Task prompt =
Please return every line in the following data that includes the string "schema".

Entries taken from a collection:

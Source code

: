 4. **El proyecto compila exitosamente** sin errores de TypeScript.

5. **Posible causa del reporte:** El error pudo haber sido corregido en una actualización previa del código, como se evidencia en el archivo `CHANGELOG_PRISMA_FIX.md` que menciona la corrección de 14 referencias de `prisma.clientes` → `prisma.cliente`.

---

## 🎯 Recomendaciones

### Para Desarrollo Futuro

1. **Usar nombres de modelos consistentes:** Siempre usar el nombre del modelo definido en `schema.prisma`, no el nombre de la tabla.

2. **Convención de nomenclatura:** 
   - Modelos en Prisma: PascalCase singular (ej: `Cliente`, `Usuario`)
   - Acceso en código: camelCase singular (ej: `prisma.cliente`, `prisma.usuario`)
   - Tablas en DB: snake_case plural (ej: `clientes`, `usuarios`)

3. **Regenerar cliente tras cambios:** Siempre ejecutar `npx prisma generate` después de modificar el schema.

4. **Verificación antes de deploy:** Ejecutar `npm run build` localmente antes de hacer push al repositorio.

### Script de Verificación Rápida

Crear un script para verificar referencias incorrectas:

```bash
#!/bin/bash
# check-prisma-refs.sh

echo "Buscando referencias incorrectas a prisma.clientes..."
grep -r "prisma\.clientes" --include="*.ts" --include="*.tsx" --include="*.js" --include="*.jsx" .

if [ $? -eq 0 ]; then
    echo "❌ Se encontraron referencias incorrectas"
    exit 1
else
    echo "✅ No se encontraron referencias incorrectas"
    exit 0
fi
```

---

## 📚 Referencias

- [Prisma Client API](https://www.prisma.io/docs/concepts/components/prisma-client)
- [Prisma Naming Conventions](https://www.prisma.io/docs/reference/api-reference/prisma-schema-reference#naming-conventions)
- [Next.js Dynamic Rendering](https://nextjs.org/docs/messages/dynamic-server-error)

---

Finished exercise =
1. **Usar nombres de modelos consistentes:** Siempre usar el nombre del modelo definido en `schema.prisma`, no el nombre de la tabla.
3. **Regenerar cliente tras cambios:** Siempre ejecutar `npx prisma generate` después de modificar el schema.
- [Prisma Naming Conventions](https://www.prisma.io/docs/reference/api-reference/prisma-schema-reference#naming-conventions)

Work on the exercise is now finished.